WHAT IS NEEDED =
Look through the entries below and show every line containing the word "this".

Stored records
((
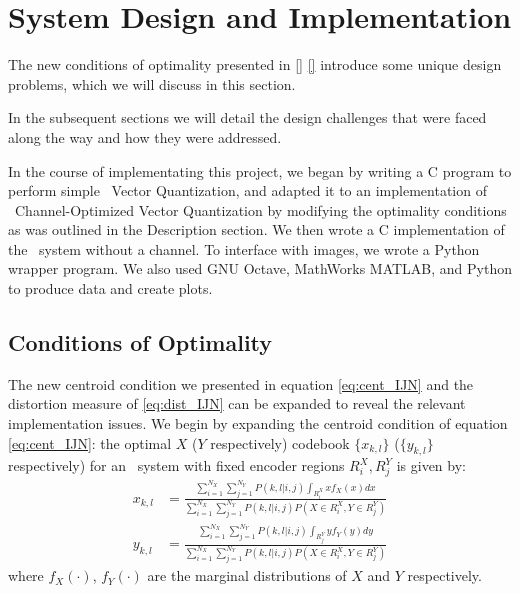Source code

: \section{System Design and Implementation}
The new conditions of optimality presented in \eqref{} \eqref{} introduce some unique design problems, which we will discuss in this section.

In the subsequent sections we will detail the design challenges that were faced along the way and how they were addressed.

In the course of implementating this project, we began by writing a C program to perform simple \sysII\ Vector Quantization, and adapted it to an implementation of \sysIIN\ Channel-Optimized Vector Quantization by modifying the optimality conditions as was outlined in the Description section. We then wrote a C implementation of the \sysIJ\ system without a channel. To interface with images, we wrote a Python wrapper program. We also used GNU Octave, MathWorks MATLAB, and Python to produce data and create plots.

\subsection{Conditions of Optimality}
The new centroid condition we presented in equation \eqref{eq:cent_IJN} and the distortion measure of \eqref{eq:dist_IJN} can be expanded to reveal the relevant implementation issues. We begin by expanding the centroid condition of equation \eqref{eq:cent_IJN}: the optimal $X$ ($Y$ respectively) codebook $\{x_{k,l}\}$ ($\{y_{k,l}\}$ respectively) for an \sysIJN\ system with fixed encoder regions $R_i^X, R_j^Y$ is given by:
\begin{align}
    \label{eq:int_cent_IJN_x}
    x_{k,l}
    &= \frac{
        \sum_{i=1}^{N_X}\sum_{j=1}^{N_Y}
            P(k,l|i,j)\int_{R_i^X}xf_X(x)dx
    }{
        \sum_{i=1}^{N_X}\sum_{j=1}^{N_Y}
            P(k,l|i,j)P(X\in R_i^X, Y\in R_j^Y)
    }\\
    \label{eq:int_cent_IJN_y}
    y_{k,l}
    &= \frac{
        \sum_{i=1}^{N_X}\sum_{j=1}^{N_Y}
            P(k,l|i,j)\int_{R_j^Y}yf_Y(y)dy
    }{
        \sum_{i=1}^{N_X}\sum_{j=1}^{N_Y}
            P(k,l|i,j)P(X\in R_i^X, Y\in R_j^Y)
    }
\end{align}
where $f_X(\cdot)$, $f_Y(\cdot)$ are the marginal distributions of $X$ and $Y$ respectively.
))
PROBLEM SOLUTION =
The new conditions of optimality presented in \eqref{} \eqref{} introduce some unique design problems, which we will discuss in this section.
In the course of implementating this project, we began by writing a C program to perform simple \sysII\ Vector Quantization, and adapted it to an implementation of \sysIIN\ Channel-Optimized Vector Quantization by modifying the optimality conditions as was outlined in the Description section. We then wrote a C implementation of the \sysIJ\ system without a channel. To interface with images, we wrote a Python wrapper program. We also used GNU Octave, MathWorks MATLAB, and Python to produce data and create plots.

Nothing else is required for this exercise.